Growing The Wrong Direction?

[American Christianity] is more Petrine than Johannean; more like busy Martha than like the pensive Mary, sitting at the feet of Jesus. It expands more in breadth than in depth. It is often carried on like a secular business, and in a mechanical or utilitarian spirit. It lacks the beautiful enamel of deep fervor and heartiness, the true mysticism, an appreciation of history and the church; it wants the substratum of a profound and spiritual theology; and under the mask of orthodoxy it not infrequently conceals, without intending or knowing it, the tendency to abstract intellectualism and superficial rationalism. This is especially evident in the doctrine of the church and of the Sacraments, and in the meagemess of the worship … [wherein] nothing is left but preaching, free prayer, and singing.

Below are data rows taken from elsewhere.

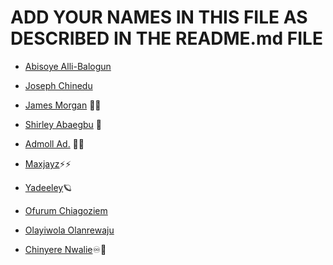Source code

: # ADD YOUR NAMES IN THIS FILE AS DESCRIBED IN THE README.md FILE

- [Abisoye Alli-Balogun](https://github.com/AbisoyeAlli?tab=repositories)

- [Joseph Chinedu](https://github.com/Josephchinedu)

- [James Morgan](https://github.com/MorganJay) 🐱‍🏍

- [Shirley Abaegbu](https://github.com/ShirleyRex) 🚀

- [Admoll Ad.](https://github.com/Howdy-admoll) 🐱‍👤

- [Maxjayz](https://github.com/Maxjayz)⚡⚡

- [Yadeeley](https://github.com/Yadeeley)🪐

- [Ofurum Chiagoziem](https://github.com/ofurum)

- [Olayiwola Olanrewaju](https://github.com/larrycoal)

- [Chinyere Nwalie](https://github.com/Chinyere-nwalie)♾💫


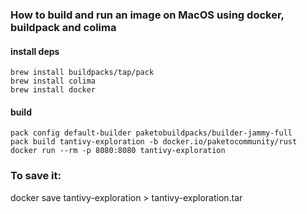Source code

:### How to build and run an image on MacOS using docker, buildpack and colima

#### install deps
    brew install buildpacks/tap/pack
    brew install colima
    brew install docker

#### build 
    pack config default-builder paketobuildpacks/builder-jammy-full
    pack build tantivy-exploration -b docker.io/paketocommunity/rust
    docker run --rm -p 8080:8080 tantivy-exploration

### To save it:
  docker save tantivy-exploration > tantivy-exploration.tar

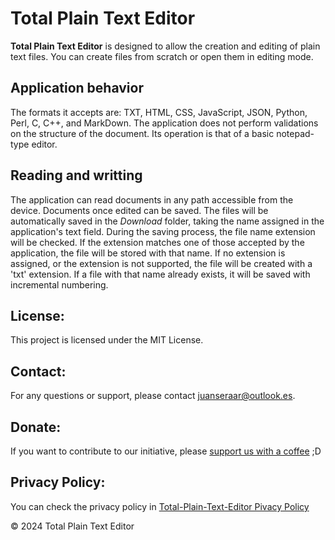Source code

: # Total Plain Text Editor

**Total Plain Text Editor** is designed to allow the creation and editing of plain text files. You can create files from scratch or open them in editing mode.

## Application behavior
The formats it accepts are: TXT, HTML, CSS, JavaScript, JSON, Python, Perl, C, C++, and MarkDown. The application does not perform validations on the structure of the document. Its operation is that of a basic notepad-type editor.

## Reading and writting
The application can read documents in any path accessible from the device. Documents once edited can be saved. The files will be automatically saved in the *Download* folder, taking the name assigned in the application's text field.
During the saving process, the file name extension will be checked. If the extension matches one of those accepted by the application, the file will be stored with that name. If no extension is assigned, or the extension is not supported, the file will be created with a 'txt' extension. If a file with that name already exists, it will be saved with incremental numbering.

## License:

This project is licensed under the MIT License.

## Contact:

For any questions or support, please contact [juanseraar@outlook.es](mailto:juanseraar@outlook.es).

## Donate:
If you want to contribute to our initiative, please [support us with a coffee](https://buymeacoffee.com/total.plain.text.editor) ;D

## Privacy Policy:

You can check the privacy policy in [Total-Plain-Text-Editor Pivacy Policy](https://juanse77.github.io/total-plain-text-editor/)

&copy; 2024 Total Plain Text Editor
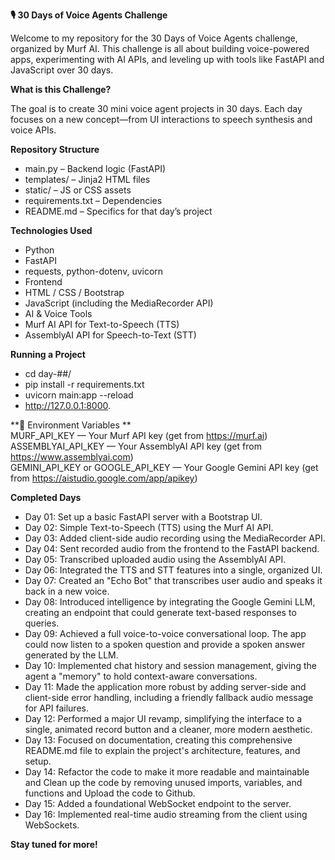 **🎙️ 30 Days of Voice Agents Challenge** 

Welcome to my repository for the 30 Days of Voice Agents challenge, organized by Murf AI. This challenge is all about building voice-powered apps, experimenting with AI APIs, and leveling up with tools like FastAPI and JavaScript over 30 days.

**What is this Challenge?** 

The goal is to create 30 mini voice agent projects in 30 days. Each day focuses on a new concept—from UI interactions to speech synthesis and voice APIs.

**Repository Structure**

- main.py – Backend logic (FastAPI)
- templates/ – Jinja2 HTML files
- static/ – JS or CSS assets
- requirements.txt – Dependencies
- README.md – Specifics for that day’s project

**Technologies Used**

- Python
- FastAPI
- requests, python-dotenv, uvicorn
- Frontend
- HTML / CSS / Bootstrap
- JavaScript (including the MediaRecorder API)
- AI & Voice Tools
- Murf AI API for Text-to-Speech (TTS)
- AssemblyAI API for Speech-to-Text (STT)

**Running a Project**

- cd day-##/
- pip install -r requirements.txt
- uvicorn main:app --reload
- http://127.0.0.1:8000.

**🧠 Environment Variables  **<br>
MURF_API_KEY — Your Murf API key (get from https://murf.ai) <br>
ASSEMBLYAI_API_KEY — Your AssemblyAI API key (get from https://www.assemblyai.com)<br>
GEMINI_API_KEY or GOOGLE_API_KEY — Your Google Gemini API key (get from https://aistudio.google.com/app/apikey) <br>


**Completed Days**

- Day 01: Set up a basic FastAPI server with a Bootstrap UI. <br>
- Day 02: Simple Text-to-Speech (TTS) using the Murf AI API. <br>
- Day 03: Added client-side audio recording using the MediaRecorder API. <br>
- Day 04: Sent recorded audio from the frontend to the FastAPI backend. <br>
- Day 05: Transcribed uploaded audio using the AssemblyAI API. <br>
- Day 06: Integrated the TTS and STT features into a single, organized UI. <br>
- Day 07: Created an "Echo Bot" that transcribes user audio and speaks it back in a new voice. <br>
- Day 08: Introduced intelligence by integrating the Google Gemini LLM, creating an endpoint that could generate text-based responses to queries.<br>
- Day 09: Achieved a full voice-to-voice conversational loop. The app could now listen to a spoken question and provide a spoken answer generated by the LLM.<br>
- Day 10: Implemented chat history and session management, giving the agent a "memory" to hold context-aware conversations.<br>
- Day 11: Made the application more robust by adding server-side and client-side error handling, including a friendly fallback audio message for API failures.<br>
- Day 12: Performed a major UI revamp, simplifying the interface to a single, animated record button and a cleaner, more modern aesthetic.<br>
- Day 13: Focused on documentation, creating this comprehensive README.md file to explain the project's architecture, features, and setup.<br>
- Day 14: Refactor the code to make it more readable and maintainable and Clean up the code by removing unused imports, variables, and functions and Upload the       code to Github.<br>
- Day 15: Added a foundational WebSocket endpoint to the server.<br>
- Day 16: Implemented real-time audio streaming from the client using WebSockets.<br>

**Stay tuned for more!**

—Philip Schaff, a Swiss theologian, analyzing American Christianity for a German audience in 1854

Risking Success

If a man is centered upon himself the smallest risk is too great for him, because both success and failure can destroy him. If he is centered upon God, then no risk is too great, because success is already guaranteed—the successful union of creator and creature, beside which every thing else is meaningless.

—Morris L. West in The Shoes of the Fisherman

The Sins Of The Fathers

There is a popular school of thought … that violently resents the operation of time upon the human spirit. It looks upon age as something between a crime and an insult. Its prophets have banished from their savage vocabulary all such words as adult, mature, experienced, venerable; they know only snarling and sneering epithets such as middle-aged, elderly, stuffy, senile, and decrepit. With these they flagellate that which they themselves are, or must shortly become, as though abuse were an incantation to exorcise the inexorable. Theirs is neither the thoughtless courage that “makes mouths at the invisible event,” nor the reasoned courage that foresees the event and endures it; still less is it the ecstatic courage that embraces and subdues the event.…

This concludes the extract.